Recorded information:
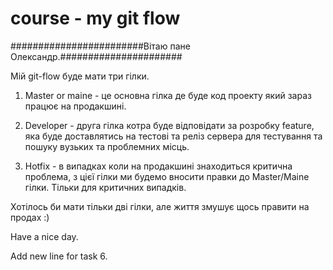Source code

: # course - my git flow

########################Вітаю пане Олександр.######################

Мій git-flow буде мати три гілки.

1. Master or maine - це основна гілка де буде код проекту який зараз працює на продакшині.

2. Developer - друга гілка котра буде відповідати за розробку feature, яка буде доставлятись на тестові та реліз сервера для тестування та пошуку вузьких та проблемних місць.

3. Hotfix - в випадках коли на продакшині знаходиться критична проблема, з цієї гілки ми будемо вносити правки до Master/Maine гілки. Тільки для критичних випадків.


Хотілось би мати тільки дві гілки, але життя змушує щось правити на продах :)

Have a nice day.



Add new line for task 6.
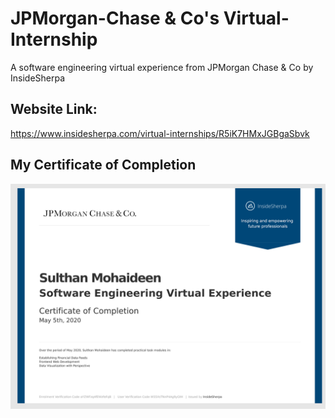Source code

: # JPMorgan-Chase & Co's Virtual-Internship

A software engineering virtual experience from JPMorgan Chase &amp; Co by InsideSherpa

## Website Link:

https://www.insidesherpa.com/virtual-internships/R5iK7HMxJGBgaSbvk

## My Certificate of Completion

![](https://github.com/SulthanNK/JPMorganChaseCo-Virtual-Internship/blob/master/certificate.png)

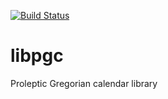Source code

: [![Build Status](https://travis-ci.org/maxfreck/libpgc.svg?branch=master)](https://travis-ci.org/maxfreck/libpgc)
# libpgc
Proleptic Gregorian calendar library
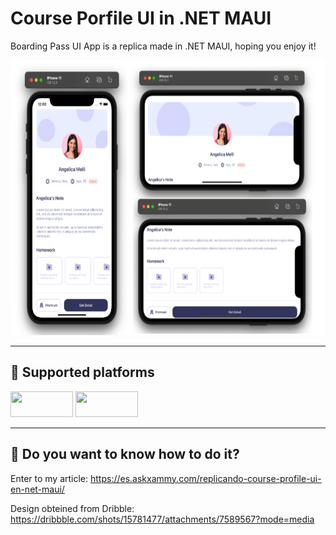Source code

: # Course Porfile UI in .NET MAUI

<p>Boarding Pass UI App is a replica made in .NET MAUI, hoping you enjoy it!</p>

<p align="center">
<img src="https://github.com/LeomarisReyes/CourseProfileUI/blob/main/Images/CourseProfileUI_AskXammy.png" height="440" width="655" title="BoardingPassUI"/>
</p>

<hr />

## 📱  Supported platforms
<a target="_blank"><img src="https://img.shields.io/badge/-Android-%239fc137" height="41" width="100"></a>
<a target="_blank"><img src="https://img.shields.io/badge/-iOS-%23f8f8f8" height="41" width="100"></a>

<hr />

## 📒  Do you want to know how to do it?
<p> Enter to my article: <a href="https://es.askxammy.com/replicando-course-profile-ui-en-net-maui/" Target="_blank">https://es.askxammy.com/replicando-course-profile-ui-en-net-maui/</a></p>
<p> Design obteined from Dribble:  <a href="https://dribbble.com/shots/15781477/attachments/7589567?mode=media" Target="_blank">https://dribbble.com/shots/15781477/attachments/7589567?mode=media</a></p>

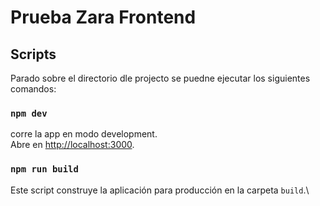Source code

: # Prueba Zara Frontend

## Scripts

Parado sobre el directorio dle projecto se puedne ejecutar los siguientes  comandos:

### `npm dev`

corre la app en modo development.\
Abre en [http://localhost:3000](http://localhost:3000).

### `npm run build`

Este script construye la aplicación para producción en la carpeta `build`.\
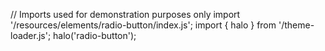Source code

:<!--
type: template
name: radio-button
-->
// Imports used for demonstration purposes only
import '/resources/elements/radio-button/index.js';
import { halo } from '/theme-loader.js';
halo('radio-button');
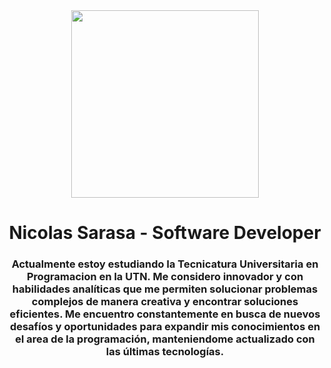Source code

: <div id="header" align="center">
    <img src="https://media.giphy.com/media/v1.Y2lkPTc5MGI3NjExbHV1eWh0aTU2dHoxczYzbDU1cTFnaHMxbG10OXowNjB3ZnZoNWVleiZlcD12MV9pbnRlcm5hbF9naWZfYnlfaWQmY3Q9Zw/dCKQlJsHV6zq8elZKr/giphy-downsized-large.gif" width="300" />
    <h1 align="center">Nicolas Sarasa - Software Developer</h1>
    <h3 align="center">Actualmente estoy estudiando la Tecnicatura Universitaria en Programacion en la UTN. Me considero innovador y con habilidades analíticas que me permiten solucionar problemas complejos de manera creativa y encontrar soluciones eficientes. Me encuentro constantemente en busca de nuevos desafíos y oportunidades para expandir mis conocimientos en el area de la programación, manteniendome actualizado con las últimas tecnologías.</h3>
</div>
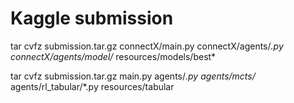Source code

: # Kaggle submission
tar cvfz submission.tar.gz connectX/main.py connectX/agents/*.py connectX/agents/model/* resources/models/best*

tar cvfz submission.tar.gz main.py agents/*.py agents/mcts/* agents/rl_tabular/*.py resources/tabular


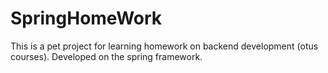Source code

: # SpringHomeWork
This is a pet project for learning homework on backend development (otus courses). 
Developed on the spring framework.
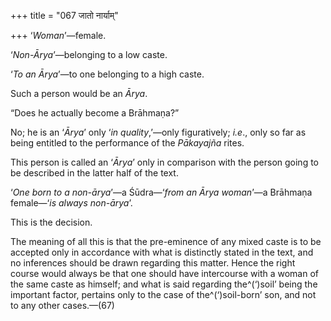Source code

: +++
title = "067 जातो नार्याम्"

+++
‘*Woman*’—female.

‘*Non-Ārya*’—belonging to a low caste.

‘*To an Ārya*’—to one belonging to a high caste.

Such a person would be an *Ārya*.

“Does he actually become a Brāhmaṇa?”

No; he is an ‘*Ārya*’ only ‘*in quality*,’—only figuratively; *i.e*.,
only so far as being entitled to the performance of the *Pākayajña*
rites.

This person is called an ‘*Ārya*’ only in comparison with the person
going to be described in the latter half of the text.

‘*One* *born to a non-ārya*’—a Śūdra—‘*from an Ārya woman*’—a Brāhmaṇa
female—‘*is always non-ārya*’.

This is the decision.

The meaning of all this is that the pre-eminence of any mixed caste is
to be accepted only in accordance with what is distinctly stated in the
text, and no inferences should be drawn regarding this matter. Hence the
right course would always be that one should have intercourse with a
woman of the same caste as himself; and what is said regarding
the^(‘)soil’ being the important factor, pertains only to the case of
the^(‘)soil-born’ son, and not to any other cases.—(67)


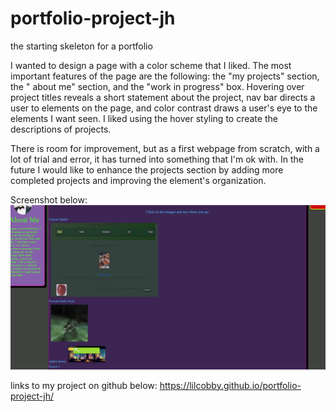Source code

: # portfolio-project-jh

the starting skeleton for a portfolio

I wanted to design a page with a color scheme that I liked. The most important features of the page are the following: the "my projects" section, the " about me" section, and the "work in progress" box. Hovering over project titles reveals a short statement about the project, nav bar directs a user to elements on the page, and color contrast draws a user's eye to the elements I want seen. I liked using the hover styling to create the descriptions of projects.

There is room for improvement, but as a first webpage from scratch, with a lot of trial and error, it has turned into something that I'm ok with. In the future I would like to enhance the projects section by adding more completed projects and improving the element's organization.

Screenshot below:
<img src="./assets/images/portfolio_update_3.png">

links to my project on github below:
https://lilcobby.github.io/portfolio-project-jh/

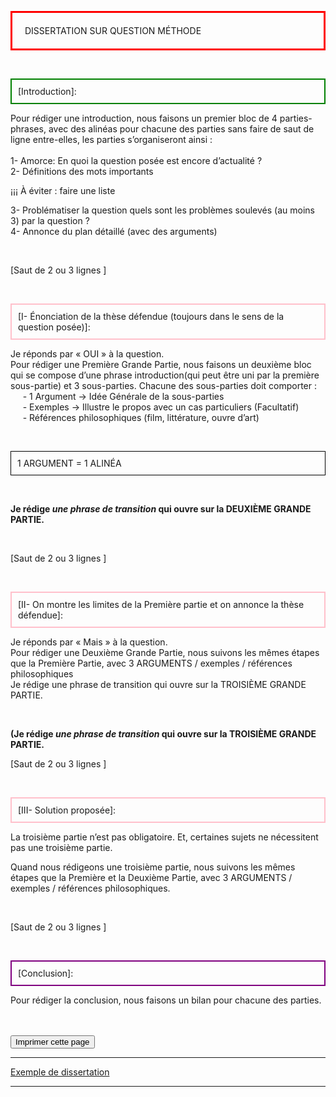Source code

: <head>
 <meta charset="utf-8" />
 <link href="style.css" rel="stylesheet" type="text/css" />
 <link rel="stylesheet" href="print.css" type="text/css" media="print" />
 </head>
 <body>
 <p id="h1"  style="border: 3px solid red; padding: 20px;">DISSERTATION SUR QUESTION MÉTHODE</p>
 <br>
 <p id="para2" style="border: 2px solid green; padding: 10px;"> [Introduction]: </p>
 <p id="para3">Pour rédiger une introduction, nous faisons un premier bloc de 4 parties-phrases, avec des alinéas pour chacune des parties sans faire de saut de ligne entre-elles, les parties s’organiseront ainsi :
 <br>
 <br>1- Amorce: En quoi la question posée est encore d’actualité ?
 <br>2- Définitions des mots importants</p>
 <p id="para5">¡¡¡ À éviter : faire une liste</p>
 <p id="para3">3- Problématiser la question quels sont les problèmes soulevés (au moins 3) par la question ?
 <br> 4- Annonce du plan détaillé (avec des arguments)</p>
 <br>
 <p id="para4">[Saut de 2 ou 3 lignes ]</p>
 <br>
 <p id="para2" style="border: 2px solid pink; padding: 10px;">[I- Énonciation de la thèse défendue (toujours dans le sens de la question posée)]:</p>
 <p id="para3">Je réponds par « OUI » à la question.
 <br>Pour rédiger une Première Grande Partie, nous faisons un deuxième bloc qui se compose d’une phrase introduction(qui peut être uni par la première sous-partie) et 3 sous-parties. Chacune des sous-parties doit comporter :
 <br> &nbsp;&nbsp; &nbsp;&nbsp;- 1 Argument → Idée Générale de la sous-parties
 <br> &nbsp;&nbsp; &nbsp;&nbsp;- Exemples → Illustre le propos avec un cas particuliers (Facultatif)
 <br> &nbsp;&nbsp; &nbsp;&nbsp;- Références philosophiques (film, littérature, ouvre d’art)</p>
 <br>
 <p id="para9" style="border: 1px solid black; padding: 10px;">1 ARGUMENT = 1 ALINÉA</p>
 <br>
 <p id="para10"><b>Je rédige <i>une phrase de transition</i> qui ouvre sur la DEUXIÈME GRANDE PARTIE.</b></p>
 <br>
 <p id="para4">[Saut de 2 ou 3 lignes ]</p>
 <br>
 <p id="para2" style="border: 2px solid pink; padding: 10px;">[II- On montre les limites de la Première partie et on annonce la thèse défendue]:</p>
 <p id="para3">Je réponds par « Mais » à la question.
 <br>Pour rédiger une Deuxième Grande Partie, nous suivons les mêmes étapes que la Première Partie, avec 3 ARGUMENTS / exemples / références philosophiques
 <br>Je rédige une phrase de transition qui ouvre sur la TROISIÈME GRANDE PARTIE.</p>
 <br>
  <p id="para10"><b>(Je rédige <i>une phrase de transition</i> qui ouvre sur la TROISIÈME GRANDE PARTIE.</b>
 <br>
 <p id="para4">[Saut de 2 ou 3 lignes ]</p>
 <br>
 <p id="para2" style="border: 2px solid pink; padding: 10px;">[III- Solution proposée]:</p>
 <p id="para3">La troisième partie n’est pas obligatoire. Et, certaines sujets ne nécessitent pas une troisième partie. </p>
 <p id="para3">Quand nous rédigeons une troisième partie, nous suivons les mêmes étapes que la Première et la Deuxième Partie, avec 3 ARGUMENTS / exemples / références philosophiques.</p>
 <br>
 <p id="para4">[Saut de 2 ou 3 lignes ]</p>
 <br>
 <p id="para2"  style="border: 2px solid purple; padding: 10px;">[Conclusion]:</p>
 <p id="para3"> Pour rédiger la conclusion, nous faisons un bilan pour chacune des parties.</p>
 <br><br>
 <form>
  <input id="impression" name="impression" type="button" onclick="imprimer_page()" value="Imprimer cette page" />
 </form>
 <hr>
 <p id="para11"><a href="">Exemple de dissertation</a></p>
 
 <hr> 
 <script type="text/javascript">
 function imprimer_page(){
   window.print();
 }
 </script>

Problem to work on: Your answer must be every line from the entries that contains the string "radio", copied as it stands.

Task solution:
name: radio-button
import '/resources/elements/radio-button/index.js';
halo('radio-button');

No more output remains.